# probability!

• Mar 26th 2012, 01:53 AM
lawochekel
probability!
three-digit numbers are to be formed from 1,2,3,4 and 5. if repetition is not allowed how many can be formed?

what is the probability of selecting an odd number from the numbers formed in the above?

pls guys help on this, thanks.
• Mar 26th 2012, 02:16 AM
princeps
Re: probability!
Quote:

Originally Posted by lawochekel
three-digit numbers are to be formed from 1,2,3,4 and 5. if repetition is not allowed how many can be formed?

what is the probability of selecting an odd number from the numbers formed in the above?

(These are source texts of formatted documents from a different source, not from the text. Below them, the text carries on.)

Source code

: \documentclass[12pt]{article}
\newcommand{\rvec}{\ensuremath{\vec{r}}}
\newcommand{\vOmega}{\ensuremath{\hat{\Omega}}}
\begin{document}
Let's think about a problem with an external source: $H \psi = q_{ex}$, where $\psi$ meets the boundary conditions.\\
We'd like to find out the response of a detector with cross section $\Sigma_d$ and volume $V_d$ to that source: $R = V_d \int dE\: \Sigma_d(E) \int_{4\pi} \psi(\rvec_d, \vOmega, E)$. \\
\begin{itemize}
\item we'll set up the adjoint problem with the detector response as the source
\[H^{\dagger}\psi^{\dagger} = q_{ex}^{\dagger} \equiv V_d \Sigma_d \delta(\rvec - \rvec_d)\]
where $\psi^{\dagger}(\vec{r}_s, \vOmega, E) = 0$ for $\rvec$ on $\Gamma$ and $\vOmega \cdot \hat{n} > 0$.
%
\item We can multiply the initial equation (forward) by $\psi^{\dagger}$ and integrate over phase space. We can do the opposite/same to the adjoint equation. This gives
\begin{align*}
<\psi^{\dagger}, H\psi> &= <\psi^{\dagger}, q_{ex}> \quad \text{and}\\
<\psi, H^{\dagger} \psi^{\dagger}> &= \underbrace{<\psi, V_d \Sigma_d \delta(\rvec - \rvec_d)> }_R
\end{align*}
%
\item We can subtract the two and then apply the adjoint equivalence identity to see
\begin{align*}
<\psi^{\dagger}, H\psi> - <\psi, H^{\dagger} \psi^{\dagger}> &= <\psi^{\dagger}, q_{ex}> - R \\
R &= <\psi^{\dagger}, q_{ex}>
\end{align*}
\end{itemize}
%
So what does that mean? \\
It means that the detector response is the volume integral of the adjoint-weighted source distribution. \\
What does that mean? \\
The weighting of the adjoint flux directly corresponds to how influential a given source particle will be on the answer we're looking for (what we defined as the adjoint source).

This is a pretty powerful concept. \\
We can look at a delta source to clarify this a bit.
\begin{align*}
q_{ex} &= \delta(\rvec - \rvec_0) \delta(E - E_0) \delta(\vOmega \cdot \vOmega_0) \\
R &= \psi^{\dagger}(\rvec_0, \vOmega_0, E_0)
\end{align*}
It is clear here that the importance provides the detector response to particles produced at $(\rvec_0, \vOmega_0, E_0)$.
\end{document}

pls guys help on this, thanks.

Let's denote number of three-digit numbers as N . Then :

$N=\frac{5!}{(5-3)!}=\frac{5 \cdot 4 \cdot 3 \cdot 2!}{2!}=60$
• Mar 26th 2012, 02:58 AM
biffboy
Re: probability!
First digit can be any of 5 numbers, then second any of 4, then third any of 3. Hence answer is 5x4x3=60
Probability number ends in 1 is 1/5. Same for 3 and 5. Hence probability odd is 3/5
• Mar 26th 2012, 05:21 AM
bling
Re: probability!
60
• Mar 26th 2012, 08:48 AM
Wilmer
Re: probability!
2 evens and 3 odds...so simply 3/5 will be odd.